Quote:
|
Originally Posted by x-Max Of course the overclocked cards may be different, but i would stick with the reference designs since im interested more in quality and stability than that extra performance. |
yeah, that's where you really think a difference would be had in the parts.... but as i understand it the capacitors, filters, etc, are there for signal routing and filtering and since they are reactive parts and not discrete components, they don't have the pitfalls of silicon switching with regards to being run outside of their specified frequencies. also, back to the referneces design, they are probably more than decent anyhow.

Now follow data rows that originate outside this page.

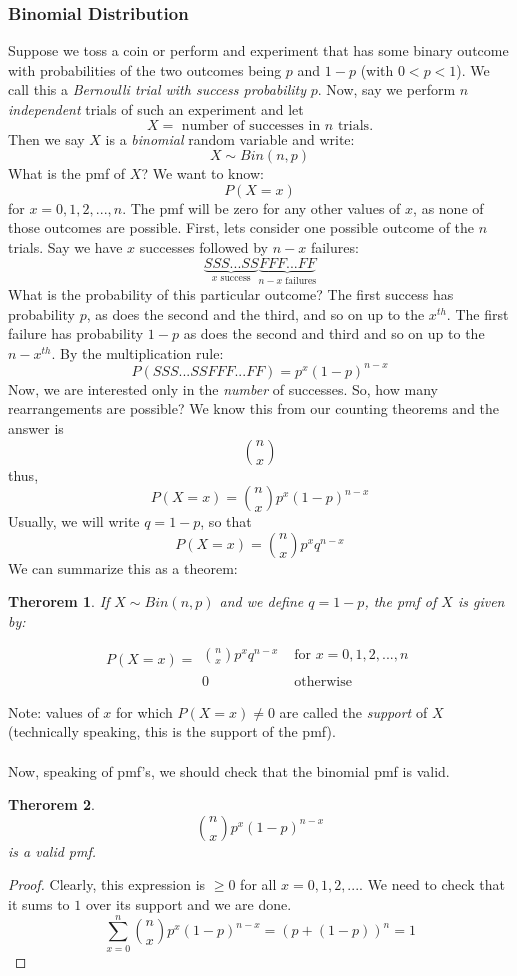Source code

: \documentclass[12pt]{article} %
\newtheorem{thm}{Therorem}
\begin{document}
\subsubsection{Binomial Distribution}
Suppose we toss a coin or perform and experiment that has some binary outcome with probabilities of the two outcomes being $p$ and $1-p$ (with $0<p<1$). We call this a \emph{Bernoulli trial with success probability} $p$. Now, say we perform $n$ \emph{independent} trials of such an experiment and let 
$$X = \textrm{ number of successes in } n \textrm{ trials.}$$
Then we say $X$ is a \emph{binomial} random variable and write:
$$X\sim Bin(n,p)$$
What is the pmf of $X$? We want to know:
$$P(X = x)$$
for $x=0,1,2,...,n$. The pmf will be zero for any other values of $x$, as none of those outcomes are possible. First, lets consider one possible outcome of the $n$ trials. Say we have $x$ successes followed by $n-x$ failures:
$$\underbrace{SSS...SS}_{x\textrm{ success}}\underbrace{FFF...FF}_{n-x\textrm{ failures}}$$
What is the probability of this particular outcome? The first success has probability $p$, as does the second and the third, and so on up to the $x^{th}$. The first failure has probability $1-p$ as does the second and third and so on up to the $n-x^{th}$. By the multiplication rule:
$$P(SSS...SSFFF...FF) = p^x(1-p)^{n-x}$$
Now, we are interested only in the \emph{number} of successes. So, how many rearrangements are possible? We know this from our counting theorems and the answer is 
$$n\choose{x}$$
thus, 
$$P(X = x) = {n\choose{x}} p^x(1-p)^{n-x}$$
Usually, we will write $q=1-p$, so that 
$$P(X = x) = {n\choose{x}} p^xq^{n-x}$$
We can summarize this as a theorem:
\begin{thm}
If $X\sim Bin(n,p)$ and we define $q=1-p$, the pmf of $X$ is given by:
$$P(X = x) = \begin{matrix}&\\&\\{n\choose{x}} p^xq^{n-x}&\textrm{ for } x=0,1,2,...,n\\&\\0&\textrm{ otherwise}\end{matrix}$$
\end{thm}
Note: values of $x$ for which $P(X=x)\neq 0$ are called the \emph{support} of $X$ (technically speaking, this is the support of the pmf).\\\\
Now, speaking of pmf's, we should check that the binomial pmf is valid.
\begin{thm}
$${n\choose{x}} p^x(1-p)^{n-x}$$
is a valid pmf.
\end{thm}
\begin{proof}
Clearly, this expression is $\geq 0$ for all $x = 0,1,2,...$. We need to check that it sums to $1$ over its support and we are done.
$$\sum_{x=0}^n {n\choose{x}}p^x(1-p)^{n-x}= (p+(1-p))^n = 1$$
\end{proof}
\end{document}
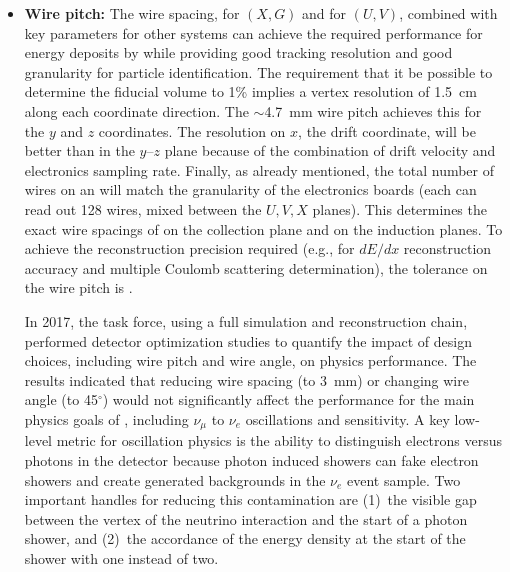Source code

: \begin{itemize}
\item \textbf{Wire pitch:} The wire spacing, \xgpitch for $(X,G)$ and \uvpitch for $(U,V)$, combined with key parameters for other  systems %
can achieve the required performance for energy deposits by  while providing good tracking resolution and good granularity for particle identification. The \single requirement that it be possible to determine the fiducial volume to \num{1}\% implies a vertex resolution of \SI{1.5}{cm} along each coordinate direction. The $\sim$\SI{4.7}{mm} wire pitch achieves this for the $y$ and $z$ coordinates.  The resolution on $x$, the drift coordinate, will be better than in the $y$--$z$ plane because of the combination of drift velocity and electronics sampling rate.  Finally, as already mentioned, the total number of wires on an  will match the granularity of the electronics boards (each  can read out \num{128} wires, mixed between the $U,V,X$ planes). This determines the exact wire spacings of \xgpitch on the collection plane and \uvpitch on the induction planes.  To achieve the reconstruction precision required (e.g., for $dE/dx$ reconstruction accuracy and multiple Coulomb scattering determination), the tolerance on the wire pitch is \wirepitchtol.

In 2017, the   task force, using a full  simulation and reconstruction chain, performed detector optimization studies to quantify the impact of design choices, including wire pitch and wire angle, on  physics performance.  The results indicated that reducing wire spacing (to \SI{3}{mm}) or changing wire angle (to \num{45}$^\circ$) would not significantly affect the performance for the main physics goals of , including $\nu_\mu $ to $\nu_e$ oscillations and  sensitivity.  
A key low-level metric for oscillation physics is the ability to distinguish electrons versus photons in the detector because photon induced showers can fake electron showers and create  generated backgrounds in the $\nu_e$  event sample.  Two important handles for reducing this contamination are (1)~the visible gap between the vertex of the neutrino interaction and the start of a photon shower, and %
(2)~the accordance of the energy density at the start of the shower with one  instead of two.


\end{itemize}
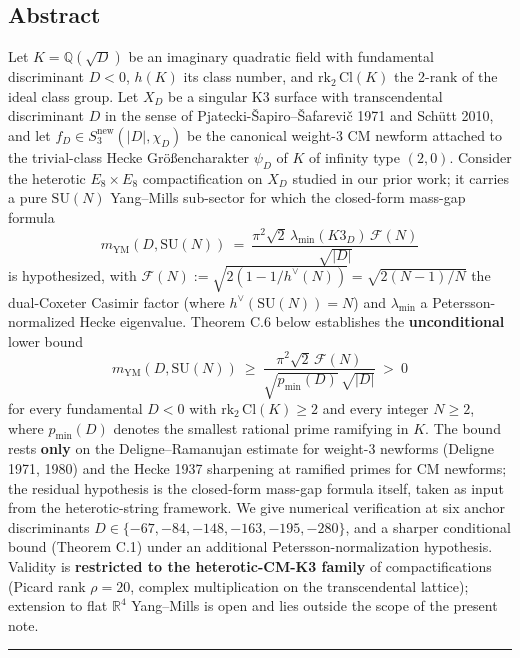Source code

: \documentclass[
  11pt,
  a4paper,
]{amsart}
\begin{document}
\hypertarget{abstract}{%
\subsection{Abstract}\label{abstract}}

Let \(K = \mathbb{Q}(\sqrt{D})\) be an imaginary quadratic field with fundamental discriminant \(D < 0\), \(h(K)\) its class number, and \(\mathrm{rk}_2\, \mathrm{Cl}(K)\) the 2-rank of the ideal class group. Let \(X_D\) be a singular K3 surface with transcendental discriminant \(D\) in the sense of Pjatecki-Šapiro--Šafarevič 1971 and Schütt 2010, and let \(f_D \in S_3^{\mathrm{new}}(|D|, \chi_D)\) be the canonical weight-3 CM newform attached to the trivial-class Hecke Größencharakter \(\psi_D\) of \(K\) of infinity type \((2,0)\). Consider the heterotic \(E_8 \times E_8\) compactification on \(X_D\) studied in our prior work; it carries a pure \(\mathrm{SU}(N)\) Yang--Mills sub-sector for which the closed-form mass-gap formula
\[
m_{\mathrm{YM}}(D, \mathrm{SU}(N))\ =\ \frac{\pi^2 \sqrt{2}\, \lambda_{\min}(K3_D)\, \mathcal{F}(N)}{\sqrt{|D|}}
\]
is hypothesized, with \(\mathcal{F}(N) := \sqrt{2(1 - 1/h^{\!\vee}(N))} = \sqrt{2(N-1)/N}\) the dual-Coxeter Casimir factor (where \(h^{\!\vee}(\mathrm{SU}(N)) = N\)) and \(\lambda_{\min}\) a Petersson-normalized Hecke eigenvalue. Theorem C.6 below establishes the \textbf{unconditional} lower bound
\[
m_{\mathrm{YM}}(D, \mathrm{SU}(N))\ \ge\ \frac{\pi^2 \sqrt{2}\, \mathcal{F}(N)}{\sqrt{p_{\min}(D)}\,\sqrt{|D|}}\ >\ 0
\]
for every fundamental \(D < 0\) with \(\mathrm{rk}_2\, \mathrm{Cl}(K) \ge 2\) and every integer \(N \ge 2\), where \(p_{\min}(D)\) denotes the smallest rational prime ramifying in \(K\). The bound rests \textbf{only} on the Deligne--Ramanujan estimate for weight-3 newforms (Deligne 1971, 1980) and the Hecke 1937 sharpening at ramified primes for CM newforms; the residual hypothesis is the closed-form mass-gap formula itself, taken as input from the heterotic-string framework. We give numerical verification at six anchor discriminants \(D \in \{-67, -84, -148, -163, -195, -280\}\), and a sharper conditional bound (Theorem C.1) under an additional Petersson-normalization hypothesis. Validity is \textbf{restricted to the heterotic-CM-K3 family} of compactifications (Picard rank \(\rho = 20\), complex multiplication on the transcendental lattice); extension to flat \(\mathbb{R}^4\) Yang--Mills is open and lies outside the scope of the present note.

\begin{center}\rule{0.5\linewidth}{0.5pt}\end{center}
\end{document}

this goes back to the engineering and QA team behind the design of the end product. i'm going to say that the more QA testing and design of a good QA program that goes into the process of releasing the part to the retail world is going to determine the output of overclicked parts. just like anything else in the mass producing IC world (memory, processors, etc) some parts may run better and faster than others above the speeds they were designed to run. so an active quality testing to determine which parts meet those specs and which do not will probably have a bigger effect on the reliability of those higher end products than the parts actually used to put them together. of course using inferior parts won't help, like what was mentioned with the nvidia reference design, they are more than likely using the same quality of parts they would be to tweak the chips to higher performance anyhow.
and yes, cooling solutions would definitely be the main concern here. in fact, that was the eVGA contraversy... they sold geforce card (can't remember if it was a 4 or FX/5 series card) that had a "high performance" heat sink on it, adding $50 to the cards price. in testing, it was shown that the heat sink they had designed was no more efficient than the nvidia reference heat sink.
granted this is not the case for all cooling solutions, and in fact many of the after market coolers are no better than some of the higher end manufacture's stock solutions, while some are absolutely incredible in how well they work.
i'd say, very similar to how stock car racing has rigerous standards thus putting the cars on an even "stock" playing field and thus only adjustments in suspension and aerodynamics are allowed to get an edge, in the video card world the coolers and fancy designs are what give these high end cards the edge in the market. just look at how many reviews have begun to consider noise as a factor with video cards, recognizing that air flow efficiency can beat out fan RPM's in cooling performance, thus making 2 identically featured video cards a world apart in real world use.